Das Dumme ist nur, dass noch immer viele Chefs die Meinung vertreten, Alkohol am Arbeitsplatz sei grundsätzlich schädlich und stehe den Interessen der Firma entgegen. Was soll man mit diesen Vorgesetzten machen? Die eine Möglichkeit besteht darin, sie aussterben zu lassen. Aber das dauert. Die andere Möglichkeit wäre eine breit angelegte Aufklärungskampagne, um die Forschungsarbeit aus Kanada populär zu machen. Hier müsste natürlich jemand das Heft in die Hand nehmen. Und nun sagen Sie selbst, sehr geehrter Herr Penzel: Wer ist dazu besser geeignet als die Getränkeindustrie, die Brauereien, die Winzer, die Schnapsbrennereien und all die anderen Betriebe in der Alkoholbranche. Zum eigenen Nutzen natürlich, denn wenn in Deutschlands Wirtschaft mehr getrunken wird, steigen auch Ihre Geschäftszahlen wieder. Gerade vergangene Woche las ich in der Zeitung, dass die Bierbranche mit einem Rückgang um bis zu 10 Prozent rechne und in der typischen Bierkneipe sogar 15 Prozent weniger Bier ausgeschüttet werde als noch im Vorjahr. Dann die Auswirkungen des Dosenpfands! Hier mit einem frischen Marketingansatz unter Berufung auf wissenschaftliche Erkenntnisse - das wär's doch.
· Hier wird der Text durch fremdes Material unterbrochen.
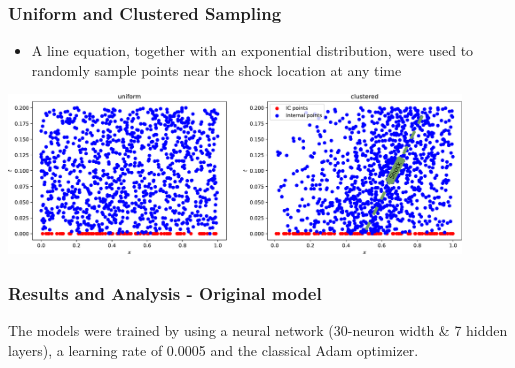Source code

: \documentclass[aspectratio=169]{beamer}
\begin{document}
\begin{frame}\frametitle{Uniform and Clustered Sampling}
	\begin{itemize}
		\item A line equation, together with an exponential distribution, were used to randomly sample points near
		the shock location at any time
	\end{itemize}
	
	\begin{center}
		\includegraphics[width=0.9\textwidth]{Figures/points_distribution.pdf}
	\end{center}
	
	
\end{frame}




\begin{frame}\frametitle{Results and Analysis - Original model}
	The models were trained by using a neural network (30-neuron width \& 7 hidden layers), a learning rate of 0.0005
	and the classical Adam optimizer.
	
	\begin{center}
		 \\
	\end{center}
	
	
\end{frame}
\end{document}

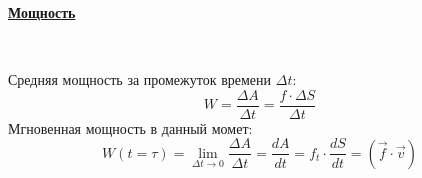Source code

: \documentclass[12pt,epsfig,color,russian]{article}
\begin{document}
\underline{\bf Мощность}
\begin{center}
\\[1mm]
\end{center}
Средняя мощность за промежуток времени $\Delta t$:
   \begin{displaymath}
   W=\frac{\Delta A}{\Delta t}=\frac{f\cdot \Delta S}{\Delta t}
   \end{displaymath}
Мгновенная мощность в данный момет:
   \begin{displaymath}
   W(t=\tau)=\lim_{\Delta t\rightarrow 0}\frac{\Delta A}{\Delta t}=\frac{dA}{dt}=f_t\cdot\frac{dS}{dt}=\left(\vec{f}\cdot\vec{v}\right)
   \end{displaymath}
\end{document}
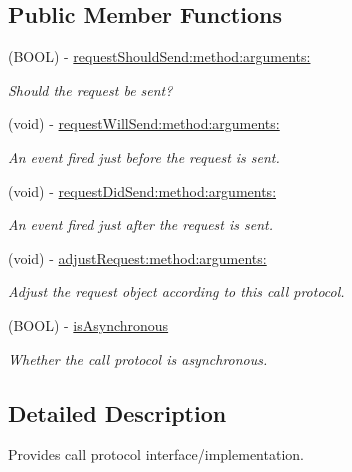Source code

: \subsection*{Public Member Functions}
\begin{DoxyCompactItemize}
\item 
(BOOL) -\/ \hyperlink{protocol_r_m_call_protocol-p_a5656dcb18011d94f1d2de1e695741279}{requestShouldSend:method:arguments:}
\begin{DoxyCompactList}\small\item\em Should the request be sent? \item\end{DoxyCompactList}\item 
(void) -\/ \hyperlink{protocol_r_m_call_protocol-p_a33f653fd32cbeae77545d77d7d80575c}{requestWillSend:method:arguments:}
\begin{DoxyCompactList}\small\item\em An event fired just before the request is sent. \item\end{DoxyCompactList}\item 
(void) -\/ \hyperlink{protocol_r_m_call_protocol-p_ae502b8d3070e9de7a6b125b16a8db5cf}{requestDidSend:method:arguments:}
\begin{DoxyCompactList}\small\item\em An event fired just after the request is sent. \item\end{DoxyCompactList}\item 
(void) -\/ \hyperlink{protocol_r_m_call_protocol-p_ab3c27370fb06c6083131b5338dcabe2f}{adjustRequest:method:arguments:}
\begin{DoxyCompactList}\small\item\em Adjust the request object according to this call protocol. \item\end{DoxyCompactList}\item 
(BOOL) -\/ \hyperlink{protocol_r_m_call_protocol-p_ae4432e31198f1f116480ec4f1ed46d92}{isAsynchronous}
\begin{DoxyCompactList}\small\item\em Whether the call protocol is asynchronous. \item\end{DoxyCompactList}\end{DoxyCompactItemize}


\subsection{Detailed Description}
Provides call protocol interface/implementation. 

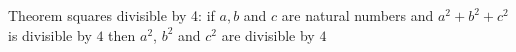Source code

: Theorem squares divisible by 4: if $a, b$ and $c$ are natural numbers and $a^2 + b^2 + c^2$ is divisible by $4$ then $a^2$, $b^2$ and $c^2$ are divisible by $4$

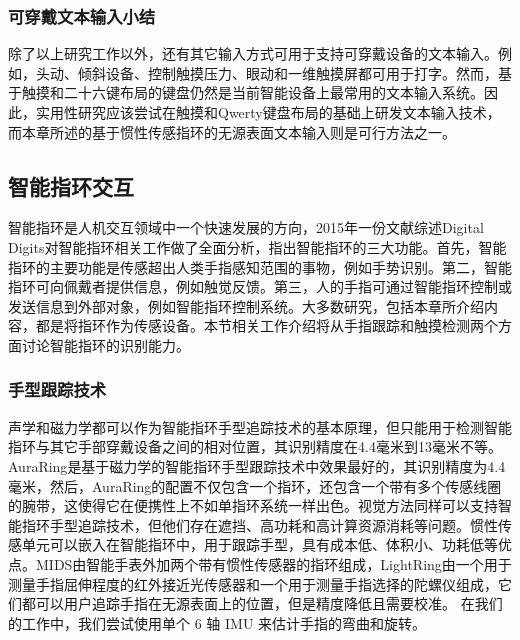 \subsubsection{可穿戴文本输入小结}

除了以上研究工作以外，还有其它输入方式可用于支持可穿戴设备的文本输入。例如，头动\cite{yu2017tap}、倾斜设备\cite{partridge2002tilttype}、控制触摸压力\cite{zhong2018forceboard}、眼动\cite{kurauchi2016eyeswipe, majaranta2007text, sarcar2013eyek}和一维触摸屏\cite{yu2016one}都可用于打字。然而，基于触摸和二十六键布局的键盘仍然是当前智能设备上最常用的文本输入系统。因此，实用性研究应该尝试在触摸和Qwerty键盘布局的基础上研发文本输入技术，而本章所述的基于惯性传感指环的无源表面文本输入则是可行方法之一。

\subsection{智能指环交互}

智能指环是人机交互领域中一个快速发展的方向，2015年一份文献综述Digital Digits\cite{shilkrot2015digital}对智能指环相关工作做了全面分析，指出智能指环的三大功能。首先，智能指环的主要功能是传感超出人类手指感知范围的事物，例如手势识别\cite{gupta2018asterisk, ogata2012iring, tsukada2004ubi, van2011finders, zhang2017fingorbits, zhang2018fingerping}。第二，智能指环可向佩戴者提供信息，例如触觉反馈\cite{prattichizzo2010remotouch, solazzi2010design}。第三，人的手指可通过智能指环控制或发送信息到外部对象，例如智能指环控制系统\cite{ashbrook2011nenya, chan2013fingerpad, harrison2009abracadabra, nguyen20153dtouch}。大多数研究，包括本章所介绍内容，都是将指环作为传感设备。本节相关工作介绍将从手指跟踪和触摸检测两个方面讨论智能指环的识别能力。

\subsubsection{手型跟踪技术}

声学\cite{zhang2017soundtrak}和磁力学\cite{chan2013fingerpad, chen2013utrack, parizi2019auraring}都可以作为智能指环手型追踪技术的基本原理，但只能用于检测智能指环与其它手部穿戴设备之间的相对位置，其识别精度在4.4毫米到13毫米不等。AuraRing\cite{parizi2019auraring}是基于磁力学的智能指环手型跟踪技术中效果最好的，其识别精度为4.4毫米，然后，AuraRing的配置不仅包含一个指环，还包含一个带有多个传感线圈的腕带，这使得它在便携性上不如单指环系统一样出色。视觉方法同样可以支持智能指环手型追踪技术\cite{chan2015cyclopsring, stearns2018touchcam, yang2012magic}，但他们存在遮挡、高功耗和高计算资源消耗等问题。惯性传感单元可以嵌入在智能指环中，用于跟踪手型，具有成本低、体积小、功耗低等优点。MIDS由智能手表外加两个带有惯性传感器的指环组成\cite{lam2002mids}，LightRing由一个用于测量手指屈伸程度的红外接近光传感器和一个用于测量手指选择的陀螺仪组成\cite{kienzle2014lightring}，它们都可以用户追踪手指在无源表面上的位置，但是精度降低且需要校准。
在我们的工作中，我们尝试使用单个 6 轴 IMU 来估计手指的弯曲和旋转。

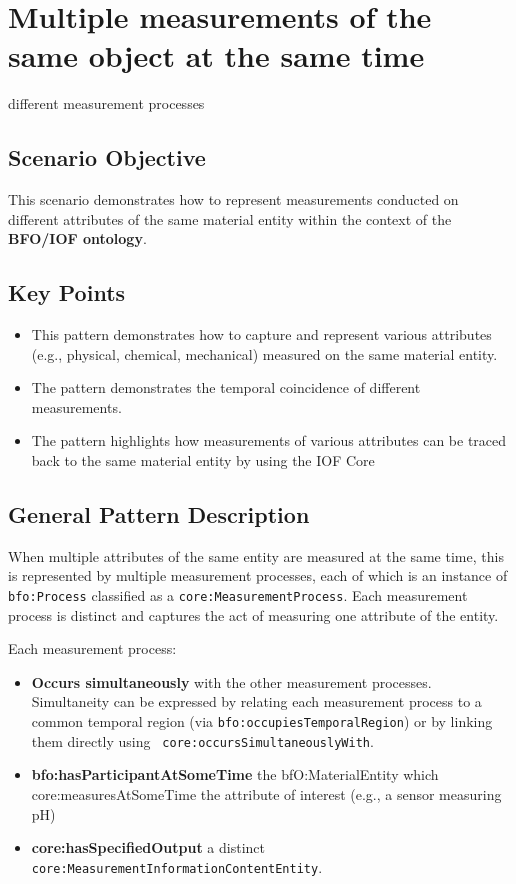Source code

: 

\section{Multiple measurements of the same object at the same time}
different measurement processes 

\subsection*{Scenario Objective}

This scenario demonstrates how to represent measurements conducted on different attributes of the same material entity within the context of the \textbf{BFO/IOF ontology}.

\subsection*{Key Points}
\begin{itemize}
    \item This pattern demonstrates how to capture and represent various attributes (e.g., physical, chemical, mechanical) measured on the same material entity.
    \item The pattern demonstrates the temporal coincidence of different measurements.
     \item The pattern highlights how measurements of various attributes can be traced back to the same material entity by using the IOF Core
\end{itemize}


\subsection*{General Pattern Description}

When multiple attributes of the same entity are measured at the same time, this is represented by multiple measurement processes, each of which is an instance of \texttt{bfo:Process} classified as a \texttt{core:MeasurementProcess}. Each measurement process is distinct and captures the act of measuring one attribute of the entity.

Each measurement process:

\begin{itemize}
    \item \textbf{Occurs simultaneously} with the other measurement processes. Simultaneity can be expressed by relating each measurement process to a common temporal region (via \texttt{bfo:occupiesTemporalRegion}) or by linking them directly using \texttt{ core:occursSimultaneouslyWith}.
    \item \textbf{bfo:hasParticipantAtSomeTime} the bfO:MaterialEntity which core:measuresAtSomeTime the attribute of interest (e.g., a sensor measuring pH)
    \item \textbf{core:hasSpecifiedOutput} a distinct \texttt{core:MeasurementInformationContentEntity}.
\end{itemize}

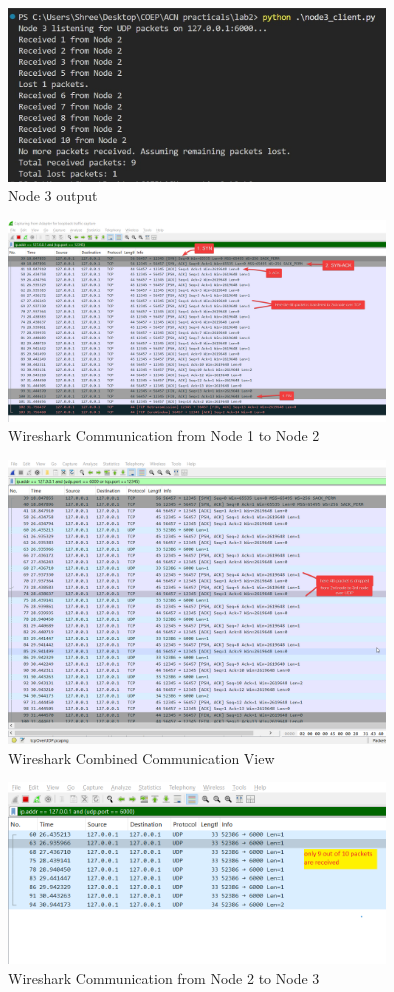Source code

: \documentclass{article}
\begin{document}
\begin{figure}[htbp]
    \centering
    \includegraphics[angle=270,width=10cm]{node03.jpeg}
    \caption{Node 3 output}
    \label{fig:node03}
\end{figure}

\begin{figure}[htbp]
    \centering
    \includegraphics[angle=270,width=10cm]{WSNode1ToNode2.png}
    \caption{Wireshark Communication from Node 1 to Node 2}
    \label{fig:node1ToNode2}
\end{figure}

\begin{figure}[htbp]
    \centering
    \includegraphics[angle=270,width=10cm]{WScombinedComm.png}
    \caption{Wireshark Combined Communication View}
    \label{fig:combinedComm}
\end{figure}


\begin{figure}[htbp]
    \centering
    \includegraphics[angle=270,width=10cm]{WSNode2ToNode3.png}
    \caption{Wireshark Communication from Node 2 to Node 3}
    \label{fig:node2ToNode3}
\end{figure}
\end{document}
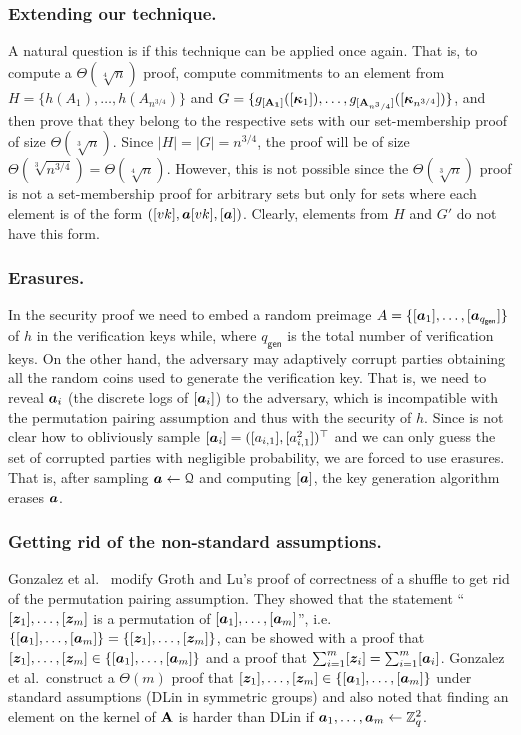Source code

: \subsubsection{Extending our technique.}
A natural question is if this technique can be applied once again. That is, to compute a $\Theta(\sqrt[4]{n})$  proof, compute commitments to an element from $H=\{h(A_1),\ldots,h(A_{n^{3/4}})\}$ and
$G=\allowbreak\{
	g_{[\mathbf{{A_1}}]}
		([
			{\boldsymbol{\kappa}}_1]),
	\ldots,\allowbreak
	g_{[\mathbf{{A}}_{n^3/4}]}
		([
			{\boldsymbol{\kappa}}_{n^{3/4}}
])\}$,
and then prove that they belong to the respective sets with our set-membership proof of size $\Theta(\sqrt[3]{n})$. Since $|H|=|G|=n^{3/4}$, the proof will be of size $\Theta(\sqrt[3]{n^{3/4}})=\Theta(\sqrt[4]{n})$. However, this is not possible since the $\Theta(\sqrt[3]{n})$ proof is not a set-membership proof for arbitrary sets but only for sets where each element is of the form $([vk],{\boldsymbol{a}}[vk],[{\boldsymbol{a}}])$. Clearly, elements from $H$ and $G'$ do not have this form.


\subsubsection{Erasures.}
In the security proof we need to embed a random preimage $A=\{[{\boldsymbol{a}}_1],\ldots,\allowbreak [{\boldsymbol{a}}_{q_{\mathsf{gen}}}]\}$ of $h$ in the verification keys while, where $q_{\mathsf{gen}}$ is the total number of verification keys. On the other hand, the adversary may adaptively corrupt parties obtaining all the random coins used to generate the verification key. That is, we need to reveal ${\boldsymbol{a}}_i$ (the discrete logs of $[{\boldsymbol{a}}_i]$) to the adversary, which is incompatible with the permutation pairing assumption and thus with the security of $h$. Since is not clear how to obliviously sample $[{\boldsymbol{a}}_i]=([a_{i,1}],[a_{i,1}^2])^\top$ and we can only guess the set of corrupted parties with negligible probability, we are forced to use erasures. That is, after sampling ${\boldsymbol{a}}\gets\mathcal{Q}$ and computing $[{\boldsymbol{a}}]$, the key generation algorithm erases ${\boldsymbol{a}}$.

\subsubsection{Getting rid of the non-standard assumptions.} Gonzalez et al.~\cite{ACNS:GonRaf16} modify Groth and Lu's proof of correctness of a shuffle \cite{AC:GroLu07} to get rid of the permutation pairing assumption. They showed that the statement ``$[{\boldsymbol{z}}_1],\ldots,[{\boldsymbol{z}}_m]$ is a permutation of $[{\boldsymbol{a}}_1],\ldots,[{\boldsymbol{a}}_m]$'', i.e.~$\{[{\boldsymbol{a}}_1],\ldots,[{\boldsymbol{a}}_m]\}=\{[{\boldsymbol{z}}_1],\ldots,[{\boldsymbol{z}}_m]\}$, can be showed with a proof that $[{\boldsymbol{z}}_1],\ldots,[{\boldsymbol{z}}_m]\in\{[{\boldsymbol{a}}_1],\ldots,[{\boldsymbol{a}}_m]\}$ and a proof that $\sum_{i=1}^m [{\boldsymbol{z}}_i]=\sum_{i=1}^m [{\boldsymbol{a}}_i]$.  Gonzalez et al.~construct a $\Theta(m)$ proof that $[{\boldsymbol{z}}_1],\ldots,[{\boldsymbol{z}}_m]\in\{[{\boldsymbol{a}}_1],\ldots\allowbreak,[{\boldsymbol{a}}_m]\}$ under standard assumptions (DLin in symmetric groups)  and also noted that finding an element on the kernel of $\mathbf{{A}}$ is harder than DLin if ${\boldsymbol{a}}_1,\ldots,{\boldsymbol{a}}_m\gets\mathbb{Z}_q^2$.

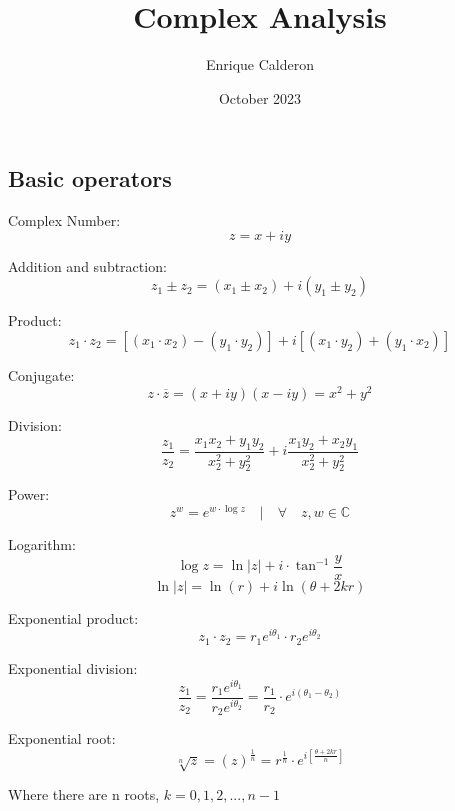 \documentclass[letterpaper]{article}
\title{Complex Analysis}
\author{Enrique Calderon}
\date{October 2023}
\newcommand{\compconj}[1]{%
	\overline{#1}%
}
\newcommand{\divline}{\noindent\makebox[\linewidth]{\rule{\textwidth}{0.4pt}}}
\newcommand{\taninv}{\tan^{-1}}
\begin{document}
        \maketitle

        \divline

	\begin{multicols}{3}
		\section{Basic operators}
		
			Complex Number:
			\[z = x + iy\]
			
			Addition and subtraction:
			\[z_1 \pm z_2 = (x_1 \pm x_2) + i(y_1 \pm y_2)\]
			
			Product:
			\[z_1 \cdot z_2 = [(x_1 \cdot x_2) - (y_1 \cdot y_2)] + i[(x_1 \cdot y_2) + (y_1 \cdot x_2)]\]
			
			Conjugate:
			\[z \cdot \compconj{z} = (x + iy)(x - iy) = x^{2} + y^{2}\]
			
			Division:
			\[\frac{z_1}{z_2} = \frac{x_1 x_2 + y_1 y_2}{x_2^{2} + y_2^{2}} + i \frac{x_1 y_2 + x_2 y_1}{x_2^{2} + y_2^{2}}\]
			
			Power:
			\[z^{w} = e^{w \cdot \log{z}} \quad | \quad \forall \quad z,w \in \mathbb{C}\]

			Logarithm:
			\[\log{z} = \ln{|z|} + i \cdot \taninv{\frac{y}{x}}\]
			\[\ln{|z|} = \ln(r) + i\ln(\theta + 2kr)\]
			
			Exponential product:
			\[z_1 \cdot z_2 = r_1 e^{i\theta_1} \cdot r_2 e^{i\theta_2} \]
			
			Exponential division:
			\[\frac{z_1}{z_2} = \frac{r_1 e^{i\theta_1}}{r_2 e^{i\theta_2}} = \frac{r_1}{r_2} \cdot e^{i(\theta_1 - \theta_2)}\]
			
			Exponential root:
			\[\sqrt[n]{z} = (z)^{\frac{1}{n}} = r^{\frac{1}{n}} \cdot e^{i[\frac{\theta + 2kr}{n}]}\]
			
			Where there are n roots, \(k = 0, 1 , 2 , ... , n-1\)
	\end{multicols}
 
	\divline
 
\end{document}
Für die Werbung der König-Brauerei könnte ich mir zum Beispiel vorstellen, den Reklame-Slogan "Heute ein König" zu ersetzen durch die Sprüche "Ab heute mach ich Karriere" oder "Ab heute bin ich Boss". Oder man dreht eine Szene von einer Betriebsfeier, auf der sich die grauen Mäuse mit deprimiertem Gesichtsausdruck an ihrem lauwarmen Glas Mineralwasser (ohne Kohlensäure) festhalten, während die braun gebrannten, gut gelaunten Erfolgsmenschen umringt von schönen Frauen ein Glas golden-prickelndes König-Pils genießen.

An dieser Stelle werden Sie sich vielleicht fragen, warum ich Ihnen das alles schreibe. Das kann ich Ihnen sagen: Aus Sorge um Deutschland. Das ist ja das Thema, das uns momentan alle schlecht schlafen lässt. Und ich denke, wenn es daran liegt, dass wir alle zu wenig trinken, dann müssen wir eben etwas dagegen tun. Und wenn die Wissenschaft feststellt, dass Alkohol in der Firma ein Erfolgsfaktor ist, dann dürfen wir diese Erkenntnis verdammt noch mal nicht länger ignorieren. Dann muss sich jeder Berufstätige eben auch mal überwinden und zum Flaschenöffner greifen. Ist schließlich für einen guten Zweck. Darum sage ich nur noch ein Wort: Prost!

Mit freundlichen Grüßen

Damian Sicking

PS: Passend übrigens zum aktuellen Thema Steuererhöhung auf Zigaretten: Derselbe kanadische Forscher hat heraus-gefunden, dass Raucher zehn Prozent weniger verdienen als ihre nikotinfreien Kollegen.